§ **DATA RECORDS**
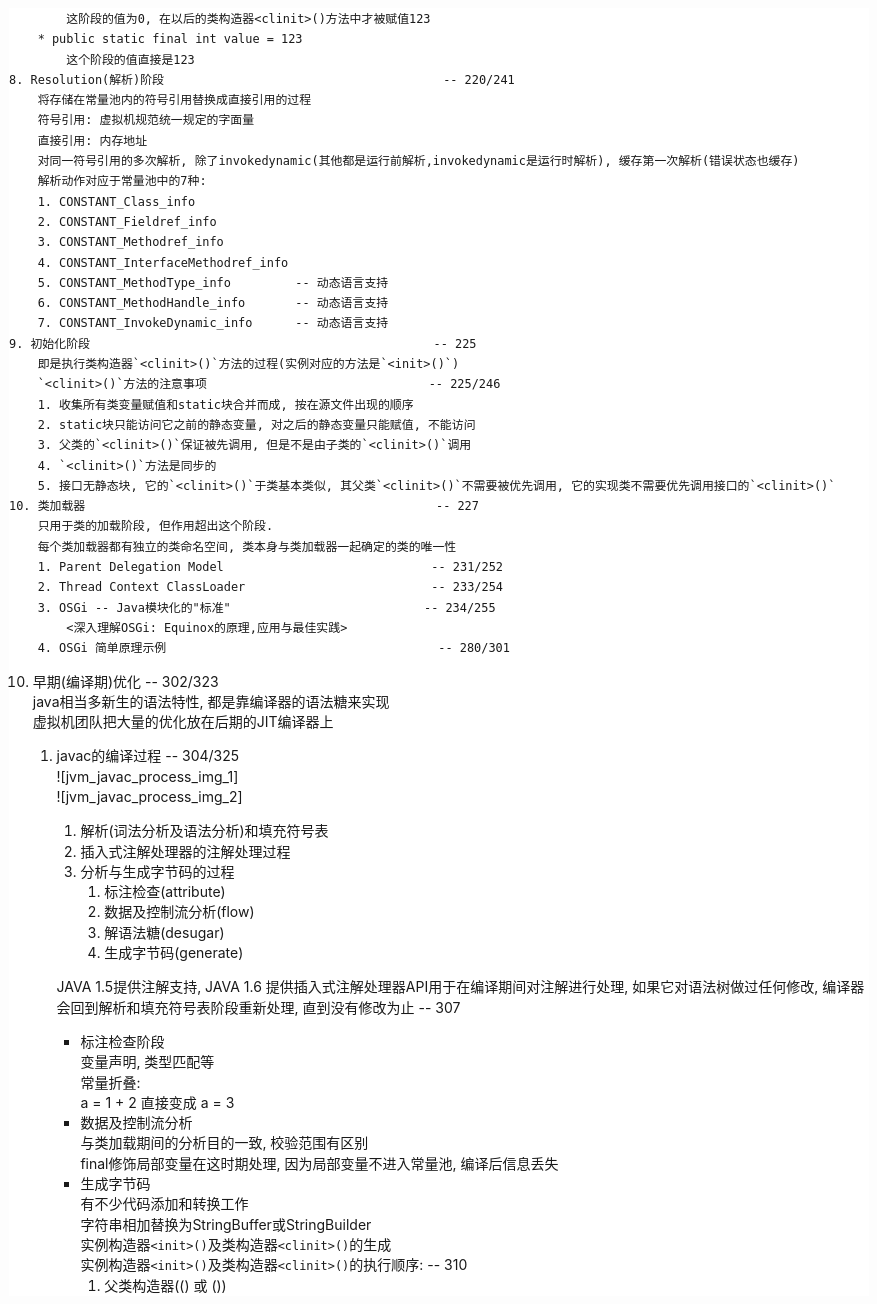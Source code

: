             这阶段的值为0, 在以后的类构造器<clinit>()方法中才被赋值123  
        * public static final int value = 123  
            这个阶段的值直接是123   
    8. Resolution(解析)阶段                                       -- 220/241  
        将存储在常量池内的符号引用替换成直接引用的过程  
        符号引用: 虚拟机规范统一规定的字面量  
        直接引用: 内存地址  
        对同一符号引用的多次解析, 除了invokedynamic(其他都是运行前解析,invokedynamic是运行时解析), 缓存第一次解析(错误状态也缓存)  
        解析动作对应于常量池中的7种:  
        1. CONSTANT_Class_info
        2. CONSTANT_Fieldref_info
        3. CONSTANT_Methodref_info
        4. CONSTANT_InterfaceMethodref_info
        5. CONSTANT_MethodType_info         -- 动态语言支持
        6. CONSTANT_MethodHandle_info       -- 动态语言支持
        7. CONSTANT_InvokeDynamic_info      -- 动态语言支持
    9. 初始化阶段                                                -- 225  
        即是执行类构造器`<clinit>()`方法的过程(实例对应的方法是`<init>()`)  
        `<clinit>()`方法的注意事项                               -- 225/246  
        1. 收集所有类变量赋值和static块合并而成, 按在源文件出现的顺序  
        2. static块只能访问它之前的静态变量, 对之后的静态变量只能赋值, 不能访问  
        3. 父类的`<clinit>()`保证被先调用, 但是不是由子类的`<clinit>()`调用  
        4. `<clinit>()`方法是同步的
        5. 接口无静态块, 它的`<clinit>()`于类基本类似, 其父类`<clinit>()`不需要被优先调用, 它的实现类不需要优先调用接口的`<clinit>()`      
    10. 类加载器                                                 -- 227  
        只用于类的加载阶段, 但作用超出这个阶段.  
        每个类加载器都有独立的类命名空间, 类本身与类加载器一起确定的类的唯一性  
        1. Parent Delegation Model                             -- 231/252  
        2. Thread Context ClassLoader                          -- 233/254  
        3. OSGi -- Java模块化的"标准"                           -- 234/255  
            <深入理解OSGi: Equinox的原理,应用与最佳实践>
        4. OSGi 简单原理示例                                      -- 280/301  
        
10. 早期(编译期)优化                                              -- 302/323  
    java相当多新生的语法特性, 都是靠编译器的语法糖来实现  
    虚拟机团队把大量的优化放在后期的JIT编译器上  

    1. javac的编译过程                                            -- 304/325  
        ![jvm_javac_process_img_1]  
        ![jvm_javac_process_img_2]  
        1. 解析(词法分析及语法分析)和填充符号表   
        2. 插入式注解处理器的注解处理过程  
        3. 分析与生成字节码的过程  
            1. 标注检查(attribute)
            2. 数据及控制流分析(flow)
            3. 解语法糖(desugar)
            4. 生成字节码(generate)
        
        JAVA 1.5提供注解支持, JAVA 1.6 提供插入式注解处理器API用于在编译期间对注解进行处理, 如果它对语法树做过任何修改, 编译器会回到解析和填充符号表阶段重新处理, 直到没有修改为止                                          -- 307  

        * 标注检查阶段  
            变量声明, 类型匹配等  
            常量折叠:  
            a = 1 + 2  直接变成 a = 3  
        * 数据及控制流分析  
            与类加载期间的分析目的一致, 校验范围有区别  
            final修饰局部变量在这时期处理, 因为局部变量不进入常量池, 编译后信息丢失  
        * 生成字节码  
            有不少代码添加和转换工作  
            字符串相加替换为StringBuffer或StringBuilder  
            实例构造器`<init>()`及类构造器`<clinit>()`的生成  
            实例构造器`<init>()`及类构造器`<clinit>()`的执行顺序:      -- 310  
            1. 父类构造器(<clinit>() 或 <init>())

---

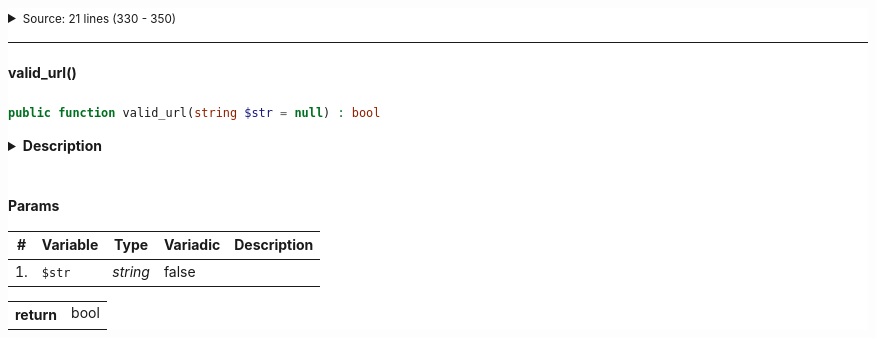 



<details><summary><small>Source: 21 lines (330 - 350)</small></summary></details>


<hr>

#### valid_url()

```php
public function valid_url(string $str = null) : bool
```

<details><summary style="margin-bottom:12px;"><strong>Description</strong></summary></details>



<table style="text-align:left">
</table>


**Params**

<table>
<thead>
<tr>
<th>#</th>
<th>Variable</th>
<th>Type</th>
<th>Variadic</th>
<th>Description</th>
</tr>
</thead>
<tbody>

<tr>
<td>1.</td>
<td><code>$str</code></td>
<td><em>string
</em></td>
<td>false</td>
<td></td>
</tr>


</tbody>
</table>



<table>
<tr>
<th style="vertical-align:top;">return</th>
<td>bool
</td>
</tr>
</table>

==

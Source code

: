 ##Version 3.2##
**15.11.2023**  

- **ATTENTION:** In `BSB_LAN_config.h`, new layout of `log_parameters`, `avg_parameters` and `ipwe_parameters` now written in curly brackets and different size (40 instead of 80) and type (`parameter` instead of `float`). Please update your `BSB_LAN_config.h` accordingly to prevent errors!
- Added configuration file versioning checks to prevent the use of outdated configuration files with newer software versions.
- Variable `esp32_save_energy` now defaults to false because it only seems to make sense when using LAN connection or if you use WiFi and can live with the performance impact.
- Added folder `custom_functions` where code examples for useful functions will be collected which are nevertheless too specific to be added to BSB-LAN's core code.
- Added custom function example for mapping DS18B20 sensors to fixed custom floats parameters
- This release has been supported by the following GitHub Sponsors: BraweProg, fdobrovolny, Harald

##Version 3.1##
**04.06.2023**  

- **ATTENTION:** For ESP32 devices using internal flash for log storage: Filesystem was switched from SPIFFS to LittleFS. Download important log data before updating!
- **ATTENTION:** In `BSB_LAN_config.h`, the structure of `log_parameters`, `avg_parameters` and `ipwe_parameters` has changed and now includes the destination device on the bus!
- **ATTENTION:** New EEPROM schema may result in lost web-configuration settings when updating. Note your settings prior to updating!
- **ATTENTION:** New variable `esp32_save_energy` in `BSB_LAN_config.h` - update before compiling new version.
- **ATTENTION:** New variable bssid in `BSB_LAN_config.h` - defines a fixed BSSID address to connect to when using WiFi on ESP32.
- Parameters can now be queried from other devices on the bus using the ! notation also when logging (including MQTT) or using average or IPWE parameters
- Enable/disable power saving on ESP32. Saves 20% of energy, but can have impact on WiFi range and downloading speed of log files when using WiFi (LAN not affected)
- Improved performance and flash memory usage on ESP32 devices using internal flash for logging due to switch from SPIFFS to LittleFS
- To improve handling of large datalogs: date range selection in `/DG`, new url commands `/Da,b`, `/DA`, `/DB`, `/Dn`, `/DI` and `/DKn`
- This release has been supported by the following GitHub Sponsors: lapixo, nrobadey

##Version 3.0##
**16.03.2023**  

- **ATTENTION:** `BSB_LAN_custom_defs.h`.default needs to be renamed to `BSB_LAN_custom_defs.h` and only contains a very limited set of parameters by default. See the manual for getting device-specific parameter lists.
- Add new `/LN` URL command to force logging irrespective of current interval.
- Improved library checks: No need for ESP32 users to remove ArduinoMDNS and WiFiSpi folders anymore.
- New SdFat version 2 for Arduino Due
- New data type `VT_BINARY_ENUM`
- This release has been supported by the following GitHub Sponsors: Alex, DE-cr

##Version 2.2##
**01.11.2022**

§ **ASSIGNED TASK**
The expected answer is a copy of every line in the entries that holds the word "public".

§ **SOLUTION TO THE EXERCISE**
        * public static final int value = 123  
public function valid_url(string $str = null) : bool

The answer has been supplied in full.